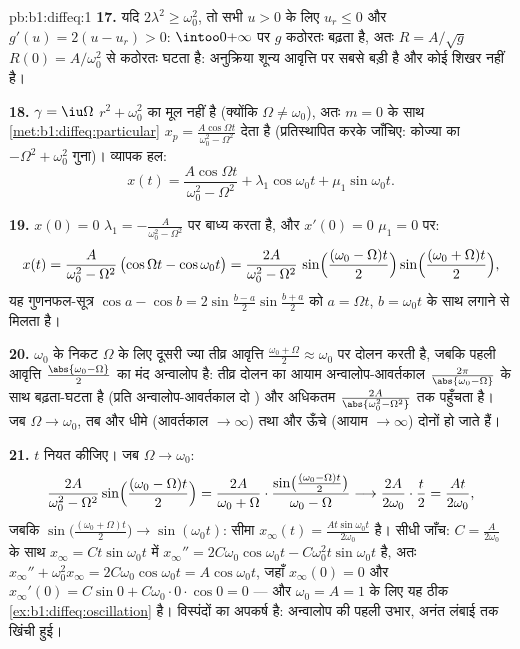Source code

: \begin{solution}{pb:b1:diffeq:1}
\textbf{17.} यदि $2\lambda^2 \geq \omega_0^2$, तो सभी $u > 0$ के लिए $u_r
\leq 0$ और $g'(u) = 2(u - u_r) > 0$: $\intoo0{+\infty}$ पर $g$ कठोरतः बढ़ता
है, अतः $R = A/\sqrt g$ $R(0) = A/\omega_0^2$ से कठोरतः घटता है: अनुक्रिया
शून्य आवृत्ति पर सबसे बड़ी है और कोई शिखर नहीं है।

\textbf{18.} $\gamma = \iu\Omega$ $r^2 + \omega_0^2$ का मूल नहीं है (क्योंकि
$\Omega \neq \omega_0$), अतः $m = 0$ के साथ \cref{met:b1:diffeq:particular}
$x_p = \frac{A\cos\Omega t}{\omega_0^2 - \Omega^2}$ देता है (प्रतिस्थापित
करके जाँचिए: कोज्या का $-\Omega^2 + \omega_0^2$ गुना)। व्यापक हल:
\[
x(t) = \frac{A\cos\Omega t}{\omega_0^2 - \Omega^2}
+ \lambda_1\cos\omega_0 t + \mu_1\sin\omega_0 t .
\]

\textbf{19.} $x(0) = 0$ $\lambda_1 = -\frac A{\omega_0^2 - \Omega^2}$ पर
बाध्य करता है, और $x'(0) = 0$ $\mu_1 = 0$ पर:
\[
x(t) = \frac{A}{\omega_0^2 - \Omega^2}\,
\bigl(\cos\Omega t - \cos\omega_0 t\bigr)
= \frac{2A}{\omega_0^2 - \Omega^2}\,
\sin\Bigl(\frac{(\omega_0 - \Omega)t}2\Bigr)
\sin\Bigl(\frac{(\omega_0 + \Omega)t}2\Bigr) ,
\]
यह गुणनफल-सूत्र $\cos a - \cos b = 2\sin\frac{b - a}2\sin\frac{b + a}2$ को
$a = \Omega t$, $b = \omega_0 t$ के साथ लगाने से मिलता है।

\textbf{20.} $\omega_0$ के निकट $\Omega$ के लिए दूसरी ज्या तीव्र आवृत्ति
$\frac{\omega_0 + \Omega}2 \approx \omega_0$ पर दोलन करती है, जबकि पहली
आवृत्ति $\frac{\abs{\omega_0 - \Omega}}2$ का मंद अन्वालोप है: तीव्र दोलन का
आयाम अन्वालोप-आवर्तकाल $\frac{2\pi}{\abs{\omega_0 - \Omega}}$ के साथ
बढ़ता-घटता है (प्रति अन्वालोप-आवर्तकाल दो ) और अधिकतम
$\frac{2A}{\abs{\omega_0^2 - \Omega^2}}$ तक पहुँचता है। जब $\Omega \to
\omega_0$, तब  और धीमे (आवर्तकाल $\to \infty$) तथा और ऊँचे (आयाम $\to
\infty$) दोनों हो जाते हैं।

\textbf{21.} $t$ नियत कीजिए। जब $\Omega \to \omega_0$:
\[
\frac{2A}{\omega_0^2 - \Omega^2}\sin\Bigl(\frac{(\omega_0 -
\Omega)t}2\Bigr)
= \frac{2A}{\omega_0 + \Omega}\cdot
\frac{\sin\bigl(\frac{(\omega_0 - \Omega)t}2\bigr)}
{\omega_0 - \Omega}
\longrightarrow \frac{2A}{2\omega_0}\cdot\frac t2
= \frac{At}{2\omega_0} ,
\]
जबकि $\sin\bigl(\frac{(\omega_0 + \Omega)t}2\bigr) \to \sin(\omega_0 t)$:
सीमा $x_\infty(t) = \frac{At\sin\omega_0 t}{2\omega_0}$ है। सीधी जाँच: $C =
\frac A{2\omega_0}$ के साथ $x_\infty = Ct\sin\omega_0 t$ में $x_\infty'' =
2C\omega_0\cos\omega_0 t - C\omega_0^2 t \sin\omega_0 t$ है, अतः $x_\infty''
+ \omega_0^2 x_\infty = 2C\omega_0\cos\omega_0 t = A\cos\omega_0 t$, जहाँ
$x_\infty(0) = 0$ और $x_\infty'(0) = C\sin 0 + C\omega_0 \cdot 0 \cdot \cos
0 = 0$ --- और $\omega_0 = A = 1$ के लिए यह ठीक
\cref{ex:b1:diffeq:oscillation} है।  विस्पंदों का अपकर्ष है: अन्वालोप
की पहली उभार, अनंत लंबाई तक खिंची हुई।


\end{solution}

▶ **Activity**
All of the entries above are to be restated word for word, minus the images.

▶ **Written solution**
Source code

: \begin{solution}{pb:b1:diffeq:1}
\textbf{17.} यदि $2\lambda^2 \geq \omega_0^2$, तो सभी $u > 0$ के लिए $u_r
\leq 0$ और $g'(u) = 2(u - u_r) > 0$: $\intoo0{+\infty}$ पर $g$ कठोरतः बढ़ता
है, अतः $R = A/\sqrt g$ $R(0) = A/\omega_0^2$ से कठोरतः घटता है: अनुक्रिया
शून्य आवृत्ति पर सबसे बड़ी है और कोई शिखर नहीं है।

\textbf{18.} $\gamma = \iu\Omega$ $r^2 + \omega_0^2$ का मूल नहीं है (क्योंकि
$\Omega \neq \omega_0$), अतः $m = 0$ के साथ \cref{met:b1:diffeq:particular}
$x_p = \frac{A\cos\Omega t}{\omega_0^2 - \Omega^2}$ देता है (प्रतिस्थापित
करके जाँचिए: कोज्या का $-\Omega^2 + \omega_0^2$ गुना)। व्यापक हल:
\[
x(t) = \frac{A\cos\Omega t}{\omega_0^2 - \Omega^2}
+ \lambda_1\cos\omega_0 t + \mu_1\sin\omega_0 t .
\]

\textbf{19.} $x(0) = 0$ $\lambda_1 = -\frac A{\omega_0^2 - \Omega^2}$ पर
बाध्य करता है, और $x'(0) = 0$ $\mu_1 = 0$ पर:
\[
x(t) = \frac{A}{\omega_0^2 - \Omega^2}\,
\bigl(\cos\Omega t - \cos\omega_0 t\bigr)
= \frac{2A}{\omega_0^2 - \Omega^2}\,
\sin\Bigl(\frac{(\omega_0 - \Omega)t}2\Bigr)
\sin\Bigl(\frac{(\omega_0 + \Omega)t}2\Bigr) ,
\]
यह गुणनफल-सूत्र $\cos a - \cos b = 2\sin\frac{b - a}2\sin\frac{b + a}2$ को
$a = \Omega t$, $b = \omega_0 t$ के साथ लगाने से मिलता है।

\textbf{20.} $\omega_0$ के निकट $\Omega$ के लिए दूसरी ज्या तीव्र आवृत्ति
$\frac{\omega_0 + \Omega}2 \approx \omega_0$ पर दोलन करती है, जबकि पहली
आवृत्ति $\frac{\abs{\omega_0 - \Omega}}2$ का मंद अन्वालोप है: तीव्र दोलन का
आयाम अन्वालोप-आवर्तकाल $\frac{2\pi}{\abs{\omega_0 - \Omega}}$ के साथ
बढ़ता-घटता है (प्रति अन्वालोप-आवर्तकाल दो ) और अधिकतम
$\frac{2A}{\abs{\omega_0^2 - \Omega^2}}$ तक पहुँचता है। जब $\Omega \to
\omega_0$, तब  और धीमे (आवर्तकाल $\to \infty$) तथा और ऊँचे (आयाम $\to
\infty$) दोनों हो जाते हैं।

\textbf{21.} $t$ नियत कीजिए। जब $\Omega \to \omega_0$:
\[
\frac{2A}{\omega_0^2 - \Omega^2}\sin\Bigl(\frac{(\omega_0 -
\Omega)t}2\Bigr)
= \frac{2A}{\omega_0 + \Omega}\cdot
\frac{\sin\bigl(\frac{(\omega_0 - \Omega)t}2\bigr)}
{\omega_0 - \Omega}
\longrightarrow \frac{2A}{2\omega_0}\cdot\frac t2
= \frac{At}{2\omega_0} ,
\]
जबकि $\sin\bigl(\frac{(\omega_0 + \Omega)t}2\bigr) \to \sin(\omega_0 t)$:
सीमा $x_\infty(t) = \frac{At\sin\omega_0 t}{2\omega_0}$ है। सीधी जाँच: $C =
\frac A{2\omega_0}$ के साथ $x_\infty = Ct\sin\omega_0 t$ में $x_\infty'' =
2C\omega_0\cos\omega_0 t - C\omega_0^2 t \sin\omega_0 t$ है, अतः $x_\infty''
+ \omega_0^2 x_\infty = 2C\omega_0\cos\omega_0 t = A\cos\omega_0 t$, जहाँ
$x_\infty(0) = 0$ और $x_\infty'(0) = C\sin 0 + C\omega_0 \cdot 0 \cdot \cos
0 = 0$ --- और $\omega_0 = A = 1$ के लिए यह ठीक
\cref{ex:b1:diffeq:oscillation} है।  विस्पंदों का अपकर्ष है: अन्वालोप
की पहली उभार, अनंत लंबाई तक खिंची हुई।


\end{solution}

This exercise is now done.